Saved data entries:
= Beginning of Section =

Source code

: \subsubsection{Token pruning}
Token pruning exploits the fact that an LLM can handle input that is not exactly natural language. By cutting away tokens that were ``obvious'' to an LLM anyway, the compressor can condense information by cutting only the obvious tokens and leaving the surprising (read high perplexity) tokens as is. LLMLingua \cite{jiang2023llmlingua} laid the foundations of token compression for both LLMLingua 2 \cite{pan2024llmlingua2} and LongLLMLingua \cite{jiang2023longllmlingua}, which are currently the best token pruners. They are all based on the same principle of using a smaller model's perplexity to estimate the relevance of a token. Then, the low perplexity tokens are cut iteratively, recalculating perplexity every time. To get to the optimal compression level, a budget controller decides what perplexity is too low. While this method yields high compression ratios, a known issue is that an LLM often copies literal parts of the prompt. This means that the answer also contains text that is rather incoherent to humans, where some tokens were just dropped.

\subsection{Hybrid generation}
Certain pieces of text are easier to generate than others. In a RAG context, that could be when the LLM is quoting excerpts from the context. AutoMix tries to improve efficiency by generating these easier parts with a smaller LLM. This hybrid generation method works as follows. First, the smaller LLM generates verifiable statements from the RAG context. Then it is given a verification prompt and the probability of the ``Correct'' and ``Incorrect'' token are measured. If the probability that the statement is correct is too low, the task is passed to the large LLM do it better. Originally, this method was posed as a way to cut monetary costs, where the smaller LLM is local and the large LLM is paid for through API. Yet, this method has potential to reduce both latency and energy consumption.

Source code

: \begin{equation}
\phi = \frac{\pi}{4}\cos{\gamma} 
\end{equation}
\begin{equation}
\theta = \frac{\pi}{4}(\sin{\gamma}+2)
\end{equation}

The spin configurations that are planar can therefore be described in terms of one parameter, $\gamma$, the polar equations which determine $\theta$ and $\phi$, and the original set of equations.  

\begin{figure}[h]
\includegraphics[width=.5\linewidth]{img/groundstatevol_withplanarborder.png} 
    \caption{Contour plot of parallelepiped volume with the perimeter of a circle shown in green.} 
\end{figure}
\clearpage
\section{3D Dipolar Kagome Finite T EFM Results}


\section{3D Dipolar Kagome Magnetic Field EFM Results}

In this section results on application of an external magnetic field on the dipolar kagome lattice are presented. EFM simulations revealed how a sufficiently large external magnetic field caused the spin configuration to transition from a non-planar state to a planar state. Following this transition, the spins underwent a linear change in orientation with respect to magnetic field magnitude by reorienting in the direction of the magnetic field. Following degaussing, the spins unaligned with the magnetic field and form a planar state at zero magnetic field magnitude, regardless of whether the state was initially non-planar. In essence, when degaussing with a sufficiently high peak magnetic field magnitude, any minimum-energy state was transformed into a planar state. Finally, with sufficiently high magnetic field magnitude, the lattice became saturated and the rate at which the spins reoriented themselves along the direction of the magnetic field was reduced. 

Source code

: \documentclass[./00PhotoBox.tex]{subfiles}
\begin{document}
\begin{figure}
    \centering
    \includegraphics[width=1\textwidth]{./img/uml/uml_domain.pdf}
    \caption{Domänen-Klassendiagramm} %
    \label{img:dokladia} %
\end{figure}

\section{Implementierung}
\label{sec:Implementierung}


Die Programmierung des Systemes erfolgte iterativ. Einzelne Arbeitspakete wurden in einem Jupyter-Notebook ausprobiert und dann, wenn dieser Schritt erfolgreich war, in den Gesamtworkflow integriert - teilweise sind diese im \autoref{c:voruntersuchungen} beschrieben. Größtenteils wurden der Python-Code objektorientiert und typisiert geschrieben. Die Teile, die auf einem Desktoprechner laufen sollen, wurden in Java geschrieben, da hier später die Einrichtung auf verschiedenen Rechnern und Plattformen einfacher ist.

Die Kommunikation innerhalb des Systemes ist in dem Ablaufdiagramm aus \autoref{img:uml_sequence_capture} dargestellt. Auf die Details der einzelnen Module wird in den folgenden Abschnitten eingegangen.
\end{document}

= End of Section =

• _Work order_
What you return should match every line above exactly.

• _Task solution_
Source code

: \subsubsection{Token pruning}
Token pruning exploits the fact that an LLM can handle input that is not exactly natural language. By cutting away tokens that were ``obvious'' to an LLM anyway, the compressor can condense information by cutting only the obvious tokens and leaving the surprising (read high perplexity) tokens as is. LLMLingua \cite{jiang2023llmlingua} laid the foundations of token compression for both LLMLingua 2 \cite{pan2024llmlingua2} and LongLLMLingua \cite{jiang2023longllmlingua}, which are currently the best token pruners. They are all based on the same principle of using a smaller model's perplexity to estimate the relevance of a token. Then, the low perplexity tokens are cut iteratively, recalculating perplexity every time. To get to the optimal compression level, a budget controller decides what perplexity is too low. While this method yields high compression ratios, a known issue is that an LLM often copies literal parts of the prompt. This means that the answer also contains text that is rather incoherent to humans, where some tokens were just dropped.

\subsection{Hybrid generation}
Certain pieces of text are easier to generate than others. In a RAG context, that could be when the LLM is quoting excerpts from the context. AutoMix tries to improve efficiency by generating these easier parts with a smaller LLM. This hybrid generation method works as follows. First, the smaller LLM generates verifiable statements from the RAG context. Then it is given a verification prompt and the probability of the ``Correct'' and ``Incorrect'' token are measured. If the probability that the statement is correct is too low, the task is passed to the large LLM do it better. Originally, this method was posed as a way to cut monetary costs, where the smaller LLM is local and the large LLM is paid for through API. Yet, this method has potential to reduce both latency and energy consumption.

Source code

: \begin{equation}
\phi = \frac{\pi}{4}\cos{\gamma} 
\end{equation}
\begin{equation}
\theta = \frac{\pi}{4}(\sin{\gamma}+2)
\end{equation}

The spin configurations that are planar can therefore be described in terms of one parameter, $\gamma$, the polar equations which determine $\theta$ and $\phi$, and the original set of equations.  

\begin{figure}[h]
\includegraphics[width=.5\linewidth]{img/groundstatevol_withplanarborder.png} 
    \caption{Contour plot of parallelepiped volume with the perimeter of a circle shown in green.} 
\end{figure}
\clearpage
\section{3D Dipolar Kagome Finite T EFM Results}


\section{3D Dipolar Kagome Magnetic Field EFM Results}

In this section results on application of an external magnetic field on the dipolar kagome lattice are presented. EFM simulations revealed how a sufficiently large external magnetic field caused the spin configuration to transition from a non-planar state to a planar state. Following this transition, the spins underwent a linear change in orientation with respect to magnetic field magnitude by reorienting in the direction of the magnetic field. Following degaussing, the spins unaligned with the magnetic field and form a planar state at zero magnetic field magnitude, regardless of whether the state was initially non-planar. In essence, when degaussing with a sufficiently high peak magnetic field magnitude, any minimum-energy state was transformed into a planar state. Finally, with sufficiently high magnetic field magnitude, the lattice became saturated and the rate at which the spins reoriented themselves along the direction of the magnetic field was reduced. 

Source code

: \documentclass[./00PhotoBox.tex]{subfiles}
\begin{document}
\begin{figure}
    \centering
    \includegraphics[width=1\textwidth]{./img/uml/uml_domain.pdf}
    \caption{Domänen-Klassendiagramm} %
    \label{img:dokladia} %
\end{figure}

\section{Implementierung}
\label{sec:Implementierung}


Die Programmierung des Systemes erfolgte iterativ. Einzelne Arbeitspakete wurden in einem Jupyter-Notebook ausprobiert und dann, wenn dieser Schritt erfolgreich war, in den Gesamtworkflow integriert - teilweise sind diese im \autoref{c:voruntersuchungen} beschrieben. Größtenteils wurden der Python-Code objektorientiert und typisiert geschrieben. Die Teile, die auf einem Desktoprechner laufen sollen, wurden in Java geschrieben, da hier später die Einrichtung auf verschiedenen Rechnern und Plattformen einfacher ist.

Die Kommunikation innerhalb des Systemes ist in dem Ablaufdiagramm aus \autoref{img:uml_sequence_capture} dargestellt. Auf die Details der einzelnen Module wird in den folgenden Abschnitten eingegangen.
\end{document}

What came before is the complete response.